>>>>
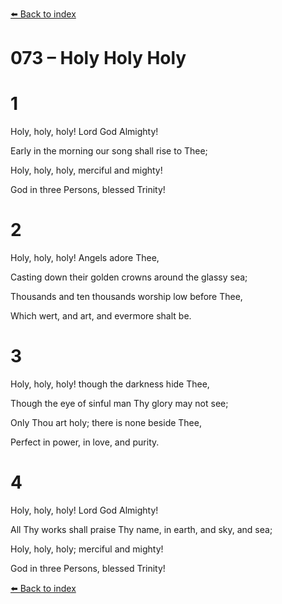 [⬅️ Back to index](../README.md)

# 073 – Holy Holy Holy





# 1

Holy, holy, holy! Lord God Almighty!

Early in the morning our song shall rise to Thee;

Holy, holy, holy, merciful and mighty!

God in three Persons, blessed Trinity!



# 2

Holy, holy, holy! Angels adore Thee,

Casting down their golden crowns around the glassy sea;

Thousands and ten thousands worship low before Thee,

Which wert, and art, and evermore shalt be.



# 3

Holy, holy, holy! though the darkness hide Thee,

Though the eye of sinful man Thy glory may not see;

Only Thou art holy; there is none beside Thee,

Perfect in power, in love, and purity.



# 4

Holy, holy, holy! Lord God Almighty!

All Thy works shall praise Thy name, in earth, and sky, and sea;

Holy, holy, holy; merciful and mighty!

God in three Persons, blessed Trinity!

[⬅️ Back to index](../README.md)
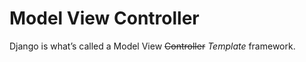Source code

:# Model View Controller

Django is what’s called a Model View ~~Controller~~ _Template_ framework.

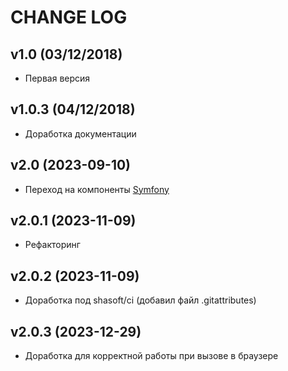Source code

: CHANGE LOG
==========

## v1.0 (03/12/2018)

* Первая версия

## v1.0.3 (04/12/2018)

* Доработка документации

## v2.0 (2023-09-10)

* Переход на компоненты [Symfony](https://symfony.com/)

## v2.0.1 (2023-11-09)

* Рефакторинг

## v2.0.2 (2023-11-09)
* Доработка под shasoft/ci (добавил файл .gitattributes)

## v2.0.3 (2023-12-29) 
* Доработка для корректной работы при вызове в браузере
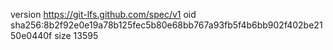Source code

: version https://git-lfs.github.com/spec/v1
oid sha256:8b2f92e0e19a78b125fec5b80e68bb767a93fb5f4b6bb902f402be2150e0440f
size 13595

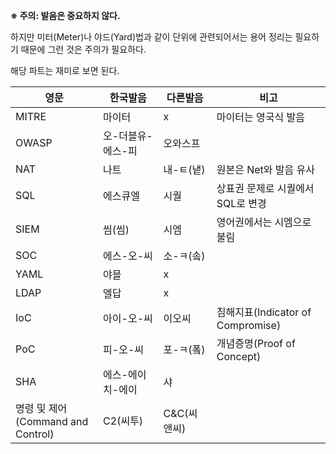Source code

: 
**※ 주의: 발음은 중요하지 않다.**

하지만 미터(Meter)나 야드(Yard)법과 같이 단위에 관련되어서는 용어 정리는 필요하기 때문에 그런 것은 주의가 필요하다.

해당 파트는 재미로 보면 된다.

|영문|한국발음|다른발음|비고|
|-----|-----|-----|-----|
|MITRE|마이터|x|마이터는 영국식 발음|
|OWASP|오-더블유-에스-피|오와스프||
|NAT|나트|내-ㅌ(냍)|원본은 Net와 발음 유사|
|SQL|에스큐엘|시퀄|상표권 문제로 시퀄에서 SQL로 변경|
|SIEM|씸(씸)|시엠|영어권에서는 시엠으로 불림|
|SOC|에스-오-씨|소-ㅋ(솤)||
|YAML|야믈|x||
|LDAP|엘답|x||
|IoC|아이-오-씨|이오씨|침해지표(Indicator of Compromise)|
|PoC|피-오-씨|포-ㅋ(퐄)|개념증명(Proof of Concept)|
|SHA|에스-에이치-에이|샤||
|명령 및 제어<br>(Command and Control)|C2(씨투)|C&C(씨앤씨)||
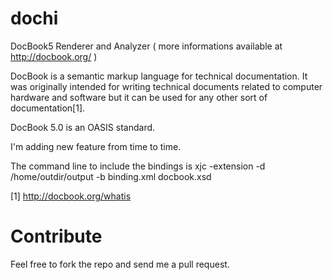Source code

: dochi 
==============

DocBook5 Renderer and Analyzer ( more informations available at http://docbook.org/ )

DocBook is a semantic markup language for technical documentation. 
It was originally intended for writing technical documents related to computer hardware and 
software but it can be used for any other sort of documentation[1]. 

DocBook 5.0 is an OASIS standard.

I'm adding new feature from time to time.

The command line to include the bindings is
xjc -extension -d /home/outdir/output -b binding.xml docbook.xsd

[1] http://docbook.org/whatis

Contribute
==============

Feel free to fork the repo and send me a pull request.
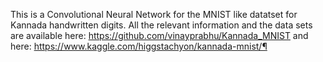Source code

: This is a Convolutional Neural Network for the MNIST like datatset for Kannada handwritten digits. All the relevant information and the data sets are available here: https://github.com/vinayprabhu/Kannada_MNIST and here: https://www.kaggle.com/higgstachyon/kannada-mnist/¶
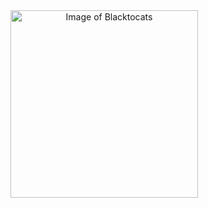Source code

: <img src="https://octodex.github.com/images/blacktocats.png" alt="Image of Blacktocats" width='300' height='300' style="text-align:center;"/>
<<<<
>>>>
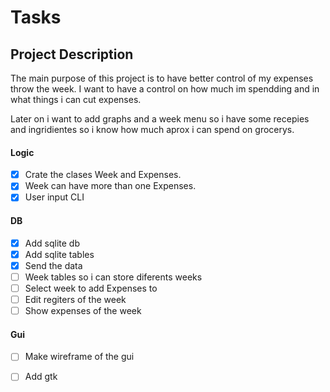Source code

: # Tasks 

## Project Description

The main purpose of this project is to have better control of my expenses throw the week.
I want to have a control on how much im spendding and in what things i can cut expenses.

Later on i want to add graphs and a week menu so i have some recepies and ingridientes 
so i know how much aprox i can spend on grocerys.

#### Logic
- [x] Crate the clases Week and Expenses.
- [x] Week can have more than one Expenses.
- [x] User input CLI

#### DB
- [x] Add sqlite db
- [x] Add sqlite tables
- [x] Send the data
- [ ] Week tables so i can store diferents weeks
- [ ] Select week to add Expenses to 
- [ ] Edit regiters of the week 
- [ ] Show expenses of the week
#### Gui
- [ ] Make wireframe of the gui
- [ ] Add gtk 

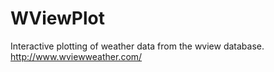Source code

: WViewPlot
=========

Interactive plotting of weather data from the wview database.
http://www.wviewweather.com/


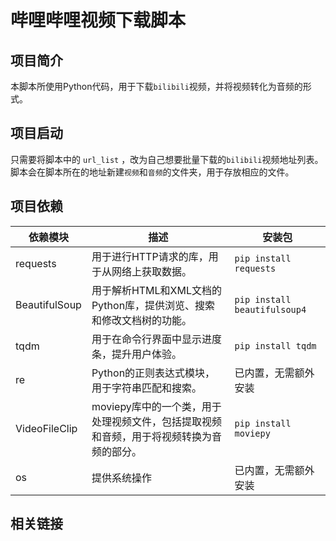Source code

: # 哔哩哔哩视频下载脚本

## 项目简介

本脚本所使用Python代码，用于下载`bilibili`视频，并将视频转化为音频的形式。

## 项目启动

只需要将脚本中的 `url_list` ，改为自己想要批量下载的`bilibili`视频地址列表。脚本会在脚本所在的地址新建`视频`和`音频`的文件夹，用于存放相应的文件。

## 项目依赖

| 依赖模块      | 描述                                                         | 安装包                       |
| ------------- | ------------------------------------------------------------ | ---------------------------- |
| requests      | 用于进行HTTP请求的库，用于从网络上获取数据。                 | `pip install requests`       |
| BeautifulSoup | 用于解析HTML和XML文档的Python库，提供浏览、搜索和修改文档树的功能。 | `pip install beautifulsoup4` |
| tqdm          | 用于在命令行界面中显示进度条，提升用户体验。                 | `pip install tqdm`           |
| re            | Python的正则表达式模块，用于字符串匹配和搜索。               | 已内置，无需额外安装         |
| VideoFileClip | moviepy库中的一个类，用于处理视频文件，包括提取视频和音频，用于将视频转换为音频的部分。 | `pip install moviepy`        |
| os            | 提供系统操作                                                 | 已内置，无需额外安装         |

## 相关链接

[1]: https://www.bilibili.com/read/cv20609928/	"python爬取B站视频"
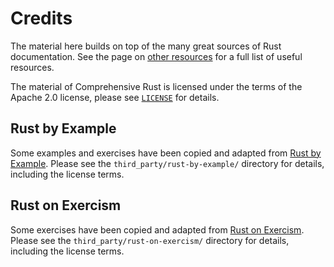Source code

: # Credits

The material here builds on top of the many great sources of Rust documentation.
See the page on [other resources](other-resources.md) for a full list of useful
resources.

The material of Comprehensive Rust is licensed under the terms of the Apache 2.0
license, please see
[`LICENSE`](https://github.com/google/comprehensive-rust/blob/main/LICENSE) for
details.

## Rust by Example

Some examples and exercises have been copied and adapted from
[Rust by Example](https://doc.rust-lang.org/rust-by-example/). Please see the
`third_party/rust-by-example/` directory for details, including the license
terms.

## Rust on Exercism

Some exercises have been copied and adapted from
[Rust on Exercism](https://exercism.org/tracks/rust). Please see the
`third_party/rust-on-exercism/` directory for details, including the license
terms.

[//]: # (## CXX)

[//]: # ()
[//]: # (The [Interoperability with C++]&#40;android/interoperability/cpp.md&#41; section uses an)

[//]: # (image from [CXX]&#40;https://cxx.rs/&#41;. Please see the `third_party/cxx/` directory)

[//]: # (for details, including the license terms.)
<<<<
:: Work item ::
Beginning at the line above that contains "Thousands and ten", repeat each line exactly through the one that contains "software but it", and leave out the pictures.

:: Response area ::
Thousands and ten thousands worship low before Thee,

Which wert, and art, and evermore shalt be.



# 3

Holy, holy, holy! though the darkness hide Thee,

Though the eye of sinful man Thy glory may not see;

Only Thou art holy; there is none beside Thee,

Perfect in power, in love, and purity.



# 4

Holy, holy, holy! Lord God Almighty!

All Thy works shall praise Thy name, in earth, and sky, and sea;

Holy, holy, holy; merciful and mighty!

God in three Persons, blessed Trinity!

[⬅️ Back to index](../README.md)
Source code

:# Model View Controller

Django is what’s called a Model View ~~Controller~~ _Template_ framework.

Source code

: CHANGE LOG
==========

## v1.0 (03/12/2018)

* Первая версия

## v1.0.3 (04/12/2018)

* Доработка документации

## v2.0 (2023-09-10)

* Переход на компоненты [Symfony](https://symfony.com/)

## v2.0.1 (2023-11-09)

* Рефакторинг

## v2.0.2 (2023-11-09)
* Доработка под shasoft/ci (добавил файл .gitattributes)

## v2.0.3 (2023-12-29) 
* Доработка для корректной работы при вызове в браузере
Source code

: version https://git-lfs.github.com/spec/v1
oid sha256:8b2f92e0e19a78b125fec5b80e68bb767a93fb5f4b6bb902f402be2150e0440f
size 13595

Source code

: 
**※ 주의: 발음은 중요하지 않다.**

하지만 미터(Meter)나 야드(Yard)법과 같이 단위에 관련되어서는 용어 정리는 필요하기 때문에 그런 것은 주의가 필요하다.

해당 파트는 재미로 보면 된다.

|영문|한국발음|다른발음|비고|
|-----|-----|-----|-----|
|MITRE|마이터|x|마이터는 영국식 발음|
|OWASP|오-더블유-에스-피|오와스프||
|NAT|나트|내-ㅌ(냍)|원본은 Net와 발음 유사|
|SQL|에스큐엘|시퀄|상표권 문제로 시퀄에서 SQL로 변경|
|SIEM|씸(씸)|시엠|영어권에서는 시엠으로 불림|
|SOC|에스-오-씨|소-ㅋ(솤)||
|YAML|야믈|x||
|LDAP|엘답|x||
|IoC|아이-오-씨|이오씨|침해지표(Indicator of Compromise)|
|PoC|피-오-씨|포-ㅋ(퐄)|개념증명(Proof of Concept)|
|SHA|에스-에이치-에이|샤||
|명령 및 제어<br>(Command and Control)|C2(씨투)|C&C(씨앤씨)||
Source code

: dochi 
==============

DocBook5 Renderer and Analyzer ( more informations available at http://docbook.org/ )

DocBook is a semantic markup language for technical documentation. 
It was originally intended for writing technical documents related to computer hardware and 
software but it can be used for any other sort of documentation[1]. 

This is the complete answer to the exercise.